All of the data below is to be output without alteration.

_Records shown_
# # # # # # #

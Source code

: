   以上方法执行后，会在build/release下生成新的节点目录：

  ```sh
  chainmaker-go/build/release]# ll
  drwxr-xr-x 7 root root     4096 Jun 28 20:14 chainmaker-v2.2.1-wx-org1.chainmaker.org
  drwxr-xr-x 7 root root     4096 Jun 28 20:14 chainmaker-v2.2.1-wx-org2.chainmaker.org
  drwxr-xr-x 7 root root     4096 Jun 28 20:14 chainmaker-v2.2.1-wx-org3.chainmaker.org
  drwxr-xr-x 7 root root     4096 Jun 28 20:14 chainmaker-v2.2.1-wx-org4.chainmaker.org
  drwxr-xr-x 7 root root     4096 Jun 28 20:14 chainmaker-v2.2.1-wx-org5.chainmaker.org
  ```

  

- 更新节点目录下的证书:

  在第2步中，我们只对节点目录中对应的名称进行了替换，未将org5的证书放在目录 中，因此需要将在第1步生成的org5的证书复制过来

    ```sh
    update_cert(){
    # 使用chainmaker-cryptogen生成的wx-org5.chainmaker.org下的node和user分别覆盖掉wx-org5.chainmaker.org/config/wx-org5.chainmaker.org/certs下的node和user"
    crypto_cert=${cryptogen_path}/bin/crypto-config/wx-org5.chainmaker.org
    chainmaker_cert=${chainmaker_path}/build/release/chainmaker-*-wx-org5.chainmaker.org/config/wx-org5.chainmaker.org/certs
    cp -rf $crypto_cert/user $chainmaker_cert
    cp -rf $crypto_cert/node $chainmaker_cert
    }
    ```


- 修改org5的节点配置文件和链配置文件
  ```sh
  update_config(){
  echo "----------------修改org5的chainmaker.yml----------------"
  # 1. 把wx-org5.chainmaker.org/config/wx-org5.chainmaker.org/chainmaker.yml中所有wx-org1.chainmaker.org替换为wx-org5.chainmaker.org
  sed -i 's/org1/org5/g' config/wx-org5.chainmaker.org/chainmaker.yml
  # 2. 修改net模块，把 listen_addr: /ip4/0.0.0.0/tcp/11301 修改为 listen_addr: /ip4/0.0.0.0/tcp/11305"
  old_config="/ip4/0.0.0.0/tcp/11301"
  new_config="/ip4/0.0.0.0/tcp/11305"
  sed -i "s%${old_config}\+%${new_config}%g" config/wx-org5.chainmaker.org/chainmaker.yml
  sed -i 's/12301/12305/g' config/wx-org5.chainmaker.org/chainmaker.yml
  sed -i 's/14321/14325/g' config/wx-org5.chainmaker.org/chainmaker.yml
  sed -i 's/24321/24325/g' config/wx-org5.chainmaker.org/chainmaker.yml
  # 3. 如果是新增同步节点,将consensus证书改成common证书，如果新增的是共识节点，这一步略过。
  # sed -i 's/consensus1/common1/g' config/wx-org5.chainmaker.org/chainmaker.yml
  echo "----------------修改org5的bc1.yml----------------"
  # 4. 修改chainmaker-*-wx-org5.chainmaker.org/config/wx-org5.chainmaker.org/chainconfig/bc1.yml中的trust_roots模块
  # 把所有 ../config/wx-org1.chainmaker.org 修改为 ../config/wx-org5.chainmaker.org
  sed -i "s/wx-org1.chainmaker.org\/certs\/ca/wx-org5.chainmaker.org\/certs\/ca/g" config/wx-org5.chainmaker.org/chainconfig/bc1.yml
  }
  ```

# # # # # # #

_Reply to the task_
Source code

:   以上方法执行后，会在build/release下生成新的节点目录：

  ```sh
  chainmaker-go/build/release]# ll
  drwxr-xr-x 7 root root     4096 Jun 28 20:14 chainmaker-v2.2.1-wx-org1.chainmaker.org
  drwxr-xr-x 7 root root     4096 Jun 28 20:14 chainmaker-v2.2.1-wx-org2.chainmaker.org
  drwxr-xr-x 7 root root     4096 Jun 28 20:14 chainmaker-v2.2.1-wx-org3.chainmaker.org
  drwxr-xr-x 7 root root     4096 Jun 28 20:14 chainmaker-v2.2.1-wx-org4.chainmaker.org
  drwxr-xr-x 7 root root     4096 Jun 28 20:14 chainmaker-v2.2.1-wx-org5.chainmaker.org
  ```

  

- 更新节点目录下的证书:

  在第2步中，我们只对节点目录中对应的名称进行了替换，未将org5的证书放在目录 中，因此需要将在第1步生成的org5的证书复制过来

    ```sh
    update_cert(){
    # 使用chainmaker-cryptogen生成的wx-org5.chainmaker.org下的node和user分别覆盖掉wx-org5.chainmaker.org/config/wx-org5.chainmaker.org/certs下的node和user"
    crypto_cert=${cryptogen_path}/bin/crypto-config/wx-org5.chainmaker.org
    chainmaker_cert=${chainmaker_path}/build/release/chainmaker-*-wx-org5.chainmaker.org/config/wx-org5.chainmaker.org/certs
    cp -rf $crypto_cert/user $chainmaker_cert
    cp -rf $crypto_cert/node $chainmaker_cert
    }
    ```


- 修改org5的节点配置文件和链配置文件
  ```sh
  update_config(){
  echo "----------------修改org5的chainmaker.yml----------------"
  # 1. 把wx-org5.chainmaker.org/config/wx-org5.chainmaker.org/chainmaker.yml中所有wx-org1.chainmaker.org替换为wx-org5.chainmaker.org
  sed -i 's/org1/org5/g' config/wx-org5.chainmaker.org/chainmaker.yml
  # 2. 修改net模块，把 listen_addr: /ip4/0.0.0.0/tcp/11301 修改为 listen_addr: /ip4/0.0.0.0/tcp/11305"
  old_config="/ip4/0.0.0.0/tcp/11301"
  new_config="/ip4/0.0.0.0/tcp/11305"
  sed -i "s%${old_config}\+%${new_config}%g" config/wx-org5.chainmaker.org/chainmaker.yml
  sed -i 's/12301/12305/g' config/wx-org5.chainmaker.org/chainmaker.yml
  sed -i 's/14321/14325/g' config/wx-org5.chainmaker.org/chainmaker.yml
  sed -i 's/24321/24325/g' config/wx-org5.chainmaker.org/chainmaker.yml
  # 3. 如果是新增同步节点,将consensus证书改成common证书，如果新增的是共识节点，这一步略过。
  # sed -i 's/consensus1/common1/g' config/wx-org5.chainmaker.org/chainmaker.yml
  echo "----------------修改org5的bc1.yml----------------"
  # 4. 修改chainmaker-*-wx-org5.chainmaker.org/config/wx-org5.chainmaker.org/chainconfig/bc1.yml中的trust_roots模块
  # 把所有 ../config/wx-org1.chainmaker.org 修改为 ../config/wx-org5.chainmaker.org
  sed -i "s/wx-org1.chainmaker.org\/certs\/ca/wx-org5.chainmaker.org\/certs\/ca/g" config/wx-org5.chainmaker.org/chainconfig/bc1.yml
  }
  ```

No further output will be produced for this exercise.